In Bolivia, with the election as president of a representative from the excluded Indian majority, Evo Morales, it is clear that belatedly the Indian community has expressed its deepest longings, albeit by voting for a leader who, if he walks like he talks, will destroy any hope they may have for escaping the worst poverty in Latin America.
In Peru, whose election is only a few weeks away, the Indian question, although not as polarized as in neighboring Bolivia, threatens to undo the good economic work done by President Alberto Fujimori (who had to flee to Japan in 2000 after scandal felled him) and the present president, Alejandro Toledo. Even though Toledo is an Indian, and even though he has been able to maintain GDP growth rates at a healthy five percent a year, he is probably the least popular president in Latin America. In this polarized situation there is no automatic linkage between economic growth and the quality of democracy. The steady and alarming drift in the opinion polls toward Ollanta Humala, the authoritarian-inclined clone of Hugo Chavez does not reflect well on Peru’s sense of maturity. Humala who once, like Chavez, tried to stage a coup d’etat, is winning the Indian and poorer class vote, as Morales did, on promises to support the besieged Indian coca farmers and to review the contracts that grant tax breaks to foreign mining companies, with a dose of anti-Americanism thrown in.
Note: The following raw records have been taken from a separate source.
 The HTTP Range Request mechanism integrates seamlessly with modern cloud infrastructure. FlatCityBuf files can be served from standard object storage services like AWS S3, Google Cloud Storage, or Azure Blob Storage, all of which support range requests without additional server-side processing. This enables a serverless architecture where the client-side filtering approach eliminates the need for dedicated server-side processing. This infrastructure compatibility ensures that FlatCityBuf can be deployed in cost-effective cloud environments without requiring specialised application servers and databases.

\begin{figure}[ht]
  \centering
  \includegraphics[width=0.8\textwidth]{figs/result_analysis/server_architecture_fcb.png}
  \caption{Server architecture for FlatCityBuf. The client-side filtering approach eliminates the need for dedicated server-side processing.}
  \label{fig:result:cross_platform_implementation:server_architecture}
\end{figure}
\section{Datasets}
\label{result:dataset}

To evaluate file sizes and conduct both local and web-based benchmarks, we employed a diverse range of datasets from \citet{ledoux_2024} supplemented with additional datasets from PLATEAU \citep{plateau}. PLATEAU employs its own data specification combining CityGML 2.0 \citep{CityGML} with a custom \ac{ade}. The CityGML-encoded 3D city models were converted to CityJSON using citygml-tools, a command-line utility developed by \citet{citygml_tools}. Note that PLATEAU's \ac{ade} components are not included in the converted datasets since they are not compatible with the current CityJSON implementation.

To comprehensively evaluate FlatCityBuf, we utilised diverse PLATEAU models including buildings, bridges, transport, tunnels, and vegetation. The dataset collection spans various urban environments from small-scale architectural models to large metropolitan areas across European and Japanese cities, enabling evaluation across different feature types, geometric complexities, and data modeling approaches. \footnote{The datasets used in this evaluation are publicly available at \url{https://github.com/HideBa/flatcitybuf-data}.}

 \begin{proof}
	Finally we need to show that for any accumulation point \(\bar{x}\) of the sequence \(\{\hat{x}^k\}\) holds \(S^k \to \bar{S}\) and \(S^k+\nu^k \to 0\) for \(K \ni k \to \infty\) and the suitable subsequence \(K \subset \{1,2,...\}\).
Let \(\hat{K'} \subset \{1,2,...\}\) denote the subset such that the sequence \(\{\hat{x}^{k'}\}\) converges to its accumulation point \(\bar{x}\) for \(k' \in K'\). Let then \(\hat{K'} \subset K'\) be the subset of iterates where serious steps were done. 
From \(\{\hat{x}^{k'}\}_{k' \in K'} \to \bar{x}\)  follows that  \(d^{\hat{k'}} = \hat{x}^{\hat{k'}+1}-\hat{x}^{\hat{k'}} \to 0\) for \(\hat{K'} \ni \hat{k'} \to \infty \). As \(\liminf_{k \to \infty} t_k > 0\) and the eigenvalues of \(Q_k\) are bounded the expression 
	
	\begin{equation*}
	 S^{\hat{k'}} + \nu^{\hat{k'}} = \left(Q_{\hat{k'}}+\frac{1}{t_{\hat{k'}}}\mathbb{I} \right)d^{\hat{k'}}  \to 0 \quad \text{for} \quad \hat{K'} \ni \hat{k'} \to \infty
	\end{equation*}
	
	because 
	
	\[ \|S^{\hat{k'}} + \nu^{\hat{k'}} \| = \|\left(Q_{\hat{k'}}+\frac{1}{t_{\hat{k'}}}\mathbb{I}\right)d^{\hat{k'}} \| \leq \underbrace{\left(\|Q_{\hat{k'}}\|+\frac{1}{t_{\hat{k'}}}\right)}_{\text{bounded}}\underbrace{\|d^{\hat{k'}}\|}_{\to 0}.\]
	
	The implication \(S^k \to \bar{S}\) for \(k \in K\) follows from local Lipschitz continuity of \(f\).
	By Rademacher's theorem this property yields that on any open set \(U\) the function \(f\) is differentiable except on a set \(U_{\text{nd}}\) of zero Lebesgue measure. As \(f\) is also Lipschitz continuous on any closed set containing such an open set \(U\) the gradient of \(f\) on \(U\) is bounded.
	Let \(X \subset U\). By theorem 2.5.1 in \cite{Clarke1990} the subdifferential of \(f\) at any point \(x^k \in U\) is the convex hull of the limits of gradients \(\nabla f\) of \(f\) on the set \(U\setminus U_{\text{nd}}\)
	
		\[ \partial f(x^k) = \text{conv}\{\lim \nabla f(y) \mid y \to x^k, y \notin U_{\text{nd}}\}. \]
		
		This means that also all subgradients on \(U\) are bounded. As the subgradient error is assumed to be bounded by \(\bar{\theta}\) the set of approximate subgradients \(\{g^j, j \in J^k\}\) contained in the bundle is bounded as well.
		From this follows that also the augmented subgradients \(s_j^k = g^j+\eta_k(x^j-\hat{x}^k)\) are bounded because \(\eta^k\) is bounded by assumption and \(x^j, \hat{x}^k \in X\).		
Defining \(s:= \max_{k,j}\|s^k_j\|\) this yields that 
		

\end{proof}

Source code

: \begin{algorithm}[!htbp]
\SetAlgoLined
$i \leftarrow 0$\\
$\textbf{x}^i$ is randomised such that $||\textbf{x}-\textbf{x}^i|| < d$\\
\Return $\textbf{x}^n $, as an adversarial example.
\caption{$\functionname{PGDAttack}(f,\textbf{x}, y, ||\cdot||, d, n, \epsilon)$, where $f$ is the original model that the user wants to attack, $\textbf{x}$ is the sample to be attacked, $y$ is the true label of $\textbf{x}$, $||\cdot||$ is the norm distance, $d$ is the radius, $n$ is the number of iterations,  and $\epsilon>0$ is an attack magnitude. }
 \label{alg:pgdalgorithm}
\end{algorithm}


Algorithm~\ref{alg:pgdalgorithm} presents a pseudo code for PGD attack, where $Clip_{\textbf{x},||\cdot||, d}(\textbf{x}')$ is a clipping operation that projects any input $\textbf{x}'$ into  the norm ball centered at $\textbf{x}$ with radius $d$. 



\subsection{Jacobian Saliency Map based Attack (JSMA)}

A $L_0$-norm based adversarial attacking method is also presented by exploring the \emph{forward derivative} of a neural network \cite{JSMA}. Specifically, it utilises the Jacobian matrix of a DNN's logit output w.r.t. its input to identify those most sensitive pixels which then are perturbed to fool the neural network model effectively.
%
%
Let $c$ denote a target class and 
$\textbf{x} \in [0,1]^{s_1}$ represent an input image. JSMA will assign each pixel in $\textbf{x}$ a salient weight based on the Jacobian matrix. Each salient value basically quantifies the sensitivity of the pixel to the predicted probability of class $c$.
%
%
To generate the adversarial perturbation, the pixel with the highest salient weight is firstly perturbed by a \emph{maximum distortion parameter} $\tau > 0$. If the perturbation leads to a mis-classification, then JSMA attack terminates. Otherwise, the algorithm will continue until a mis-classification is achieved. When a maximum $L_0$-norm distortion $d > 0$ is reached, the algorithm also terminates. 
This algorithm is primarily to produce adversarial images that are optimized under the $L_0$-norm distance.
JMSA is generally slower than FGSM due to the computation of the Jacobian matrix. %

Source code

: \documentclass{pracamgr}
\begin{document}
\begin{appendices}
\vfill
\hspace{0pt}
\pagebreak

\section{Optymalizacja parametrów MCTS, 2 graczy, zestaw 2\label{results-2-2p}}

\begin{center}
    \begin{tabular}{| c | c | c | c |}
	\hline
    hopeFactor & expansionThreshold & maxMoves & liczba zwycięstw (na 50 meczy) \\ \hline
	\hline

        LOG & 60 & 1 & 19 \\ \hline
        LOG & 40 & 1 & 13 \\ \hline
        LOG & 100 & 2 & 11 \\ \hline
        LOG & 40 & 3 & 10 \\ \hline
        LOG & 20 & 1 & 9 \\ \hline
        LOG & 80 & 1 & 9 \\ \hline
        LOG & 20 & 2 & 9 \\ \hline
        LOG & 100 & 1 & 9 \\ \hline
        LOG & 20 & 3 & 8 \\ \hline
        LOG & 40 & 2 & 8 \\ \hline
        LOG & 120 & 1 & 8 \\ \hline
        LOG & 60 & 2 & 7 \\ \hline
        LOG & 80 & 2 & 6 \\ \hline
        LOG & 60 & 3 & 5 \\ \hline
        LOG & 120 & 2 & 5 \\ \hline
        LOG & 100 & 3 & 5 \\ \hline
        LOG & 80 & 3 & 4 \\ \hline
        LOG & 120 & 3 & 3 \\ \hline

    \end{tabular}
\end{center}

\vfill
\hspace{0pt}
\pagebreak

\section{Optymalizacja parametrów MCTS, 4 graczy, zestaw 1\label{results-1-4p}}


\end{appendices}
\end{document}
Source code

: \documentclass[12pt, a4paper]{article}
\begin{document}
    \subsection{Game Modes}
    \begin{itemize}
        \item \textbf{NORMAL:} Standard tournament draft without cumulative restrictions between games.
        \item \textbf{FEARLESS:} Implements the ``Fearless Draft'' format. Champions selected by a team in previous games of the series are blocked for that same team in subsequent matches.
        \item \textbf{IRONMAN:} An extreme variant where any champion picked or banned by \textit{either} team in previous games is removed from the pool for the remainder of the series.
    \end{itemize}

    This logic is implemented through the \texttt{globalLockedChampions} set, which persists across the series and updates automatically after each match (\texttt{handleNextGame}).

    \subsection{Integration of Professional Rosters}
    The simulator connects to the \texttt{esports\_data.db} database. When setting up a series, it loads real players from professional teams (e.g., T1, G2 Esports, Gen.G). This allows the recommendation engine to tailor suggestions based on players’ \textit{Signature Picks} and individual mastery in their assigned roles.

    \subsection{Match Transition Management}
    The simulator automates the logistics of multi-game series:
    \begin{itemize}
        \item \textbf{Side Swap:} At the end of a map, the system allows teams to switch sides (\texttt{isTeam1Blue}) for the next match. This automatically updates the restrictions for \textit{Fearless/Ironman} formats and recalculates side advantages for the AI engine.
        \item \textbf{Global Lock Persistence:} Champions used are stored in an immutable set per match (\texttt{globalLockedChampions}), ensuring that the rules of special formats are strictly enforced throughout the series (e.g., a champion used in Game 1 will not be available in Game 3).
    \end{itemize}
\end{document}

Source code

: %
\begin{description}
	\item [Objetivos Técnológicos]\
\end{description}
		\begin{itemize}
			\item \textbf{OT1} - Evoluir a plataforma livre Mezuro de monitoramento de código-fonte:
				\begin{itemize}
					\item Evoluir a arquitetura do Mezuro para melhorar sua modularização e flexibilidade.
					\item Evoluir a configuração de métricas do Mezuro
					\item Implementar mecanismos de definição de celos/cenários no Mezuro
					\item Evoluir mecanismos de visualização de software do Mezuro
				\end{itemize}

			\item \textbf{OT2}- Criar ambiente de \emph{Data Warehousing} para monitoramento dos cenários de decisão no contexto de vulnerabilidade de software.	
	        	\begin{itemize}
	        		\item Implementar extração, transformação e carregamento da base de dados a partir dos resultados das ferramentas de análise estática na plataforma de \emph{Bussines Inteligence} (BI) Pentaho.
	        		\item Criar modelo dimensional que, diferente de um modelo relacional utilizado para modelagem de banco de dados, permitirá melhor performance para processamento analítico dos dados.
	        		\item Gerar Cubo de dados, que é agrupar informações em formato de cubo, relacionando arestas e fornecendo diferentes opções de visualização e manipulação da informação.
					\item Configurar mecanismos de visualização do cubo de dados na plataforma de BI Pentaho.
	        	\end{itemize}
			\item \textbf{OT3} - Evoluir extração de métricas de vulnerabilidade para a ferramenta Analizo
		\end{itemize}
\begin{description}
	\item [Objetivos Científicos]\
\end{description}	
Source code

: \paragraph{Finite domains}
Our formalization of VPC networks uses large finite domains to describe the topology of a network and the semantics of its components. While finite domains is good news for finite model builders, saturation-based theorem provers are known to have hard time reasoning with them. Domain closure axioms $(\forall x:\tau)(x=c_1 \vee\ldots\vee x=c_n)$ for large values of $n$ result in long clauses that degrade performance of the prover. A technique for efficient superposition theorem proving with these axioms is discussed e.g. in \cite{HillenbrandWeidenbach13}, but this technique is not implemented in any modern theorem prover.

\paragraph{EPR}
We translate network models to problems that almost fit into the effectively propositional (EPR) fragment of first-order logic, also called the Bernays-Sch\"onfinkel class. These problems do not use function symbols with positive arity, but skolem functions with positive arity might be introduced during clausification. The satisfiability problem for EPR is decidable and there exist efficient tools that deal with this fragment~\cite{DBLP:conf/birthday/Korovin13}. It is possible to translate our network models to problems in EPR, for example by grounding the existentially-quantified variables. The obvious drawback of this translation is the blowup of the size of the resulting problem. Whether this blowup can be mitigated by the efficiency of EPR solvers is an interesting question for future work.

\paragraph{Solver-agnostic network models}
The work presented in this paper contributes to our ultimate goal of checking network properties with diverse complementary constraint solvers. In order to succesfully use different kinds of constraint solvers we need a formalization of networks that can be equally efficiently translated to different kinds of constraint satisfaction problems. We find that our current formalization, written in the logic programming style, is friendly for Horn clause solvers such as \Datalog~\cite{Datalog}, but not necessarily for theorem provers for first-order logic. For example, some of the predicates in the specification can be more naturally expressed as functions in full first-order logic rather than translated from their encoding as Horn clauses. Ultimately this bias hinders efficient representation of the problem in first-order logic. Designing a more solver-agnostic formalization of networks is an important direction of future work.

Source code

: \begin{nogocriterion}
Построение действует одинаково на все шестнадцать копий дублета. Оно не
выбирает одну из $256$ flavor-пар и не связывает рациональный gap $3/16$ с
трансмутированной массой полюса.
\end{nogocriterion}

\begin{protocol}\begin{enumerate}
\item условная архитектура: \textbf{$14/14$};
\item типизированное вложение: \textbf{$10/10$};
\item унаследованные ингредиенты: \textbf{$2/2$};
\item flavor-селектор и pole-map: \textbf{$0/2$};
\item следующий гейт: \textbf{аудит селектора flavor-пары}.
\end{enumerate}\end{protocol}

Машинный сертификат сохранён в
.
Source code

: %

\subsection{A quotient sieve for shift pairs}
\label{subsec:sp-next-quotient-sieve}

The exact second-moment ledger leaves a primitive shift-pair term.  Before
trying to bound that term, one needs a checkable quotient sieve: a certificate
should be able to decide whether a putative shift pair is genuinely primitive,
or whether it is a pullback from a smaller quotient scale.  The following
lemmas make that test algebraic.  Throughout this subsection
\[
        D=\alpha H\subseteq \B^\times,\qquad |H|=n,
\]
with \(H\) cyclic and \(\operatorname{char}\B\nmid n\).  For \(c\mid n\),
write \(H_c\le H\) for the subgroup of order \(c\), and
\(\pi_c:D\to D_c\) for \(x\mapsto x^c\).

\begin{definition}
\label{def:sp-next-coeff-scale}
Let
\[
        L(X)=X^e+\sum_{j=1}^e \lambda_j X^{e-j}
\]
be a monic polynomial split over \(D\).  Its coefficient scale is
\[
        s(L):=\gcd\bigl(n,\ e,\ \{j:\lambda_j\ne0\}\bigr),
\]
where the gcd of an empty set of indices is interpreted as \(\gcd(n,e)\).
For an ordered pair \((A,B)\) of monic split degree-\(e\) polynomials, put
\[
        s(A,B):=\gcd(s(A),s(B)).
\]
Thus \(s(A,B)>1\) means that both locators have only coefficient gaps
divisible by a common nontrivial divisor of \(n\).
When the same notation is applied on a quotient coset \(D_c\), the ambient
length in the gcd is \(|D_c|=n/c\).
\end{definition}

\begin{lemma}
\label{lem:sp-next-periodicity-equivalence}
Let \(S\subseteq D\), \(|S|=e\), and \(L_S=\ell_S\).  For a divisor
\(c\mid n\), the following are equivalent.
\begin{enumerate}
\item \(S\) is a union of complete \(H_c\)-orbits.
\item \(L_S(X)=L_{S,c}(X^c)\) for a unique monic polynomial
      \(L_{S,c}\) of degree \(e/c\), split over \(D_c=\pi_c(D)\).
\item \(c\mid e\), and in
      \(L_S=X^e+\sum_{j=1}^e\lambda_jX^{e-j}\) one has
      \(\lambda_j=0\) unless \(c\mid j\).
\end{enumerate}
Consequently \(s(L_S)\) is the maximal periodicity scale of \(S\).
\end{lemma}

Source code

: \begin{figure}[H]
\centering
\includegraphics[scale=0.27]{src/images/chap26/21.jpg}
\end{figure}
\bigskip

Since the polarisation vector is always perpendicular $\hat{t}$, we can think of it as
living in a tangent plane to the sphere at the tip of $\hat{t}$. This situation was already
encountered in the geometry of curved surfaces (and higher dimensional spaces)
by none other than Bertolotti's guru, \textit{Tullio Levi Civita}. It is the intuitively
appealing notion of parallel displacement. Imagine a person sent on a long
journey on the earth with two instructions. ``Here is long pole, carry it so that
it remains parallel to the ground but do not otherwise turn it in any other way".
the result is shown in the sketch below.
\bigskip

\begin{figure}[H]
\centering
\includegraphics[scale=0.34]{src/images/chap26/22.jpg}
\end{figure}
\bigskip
Understandably, many Indians are not tuned into Western notions of democracy. The high Indian civilizations, the Incas and the Aztecs were destroyed mercilessly by the Spanish conquistadors. Prescott’s great accounts of the advance of empire are replete with one brutal act of ignorant savagery after another. Over the centuries the Indians of the Andes have been treated more badly than the blacks of South Africa ever were. Only in recent years have the Inca descendents of Peru begun to rediscover their own culture and thanks to more enlightened government policies and the work of the UN’s International Fund for Agricultural Development begun to get their feet on the ladder of economic development. Even so, as the revival, albeit very limited, of the terrorist movement, Sendero Luminoso, suggests, militancy and violence are not totally rejected options.
Only one Andean country managed to escape the worst. This was Chile where only a modest Indian population existed. Chile, protected by deserts in the north, was barely settled before the Spanish arrived. Its political culture is not infused with a tradition of repression and violence. Democracy arrived in Chile nearly 120 years ago and survived relatively unscathed until the coup of Augusto Pinochet in 1973. Now with this month’s election of Michelle Bachelet it confirms that Chile has reinforced the stability that has characterized most of its history.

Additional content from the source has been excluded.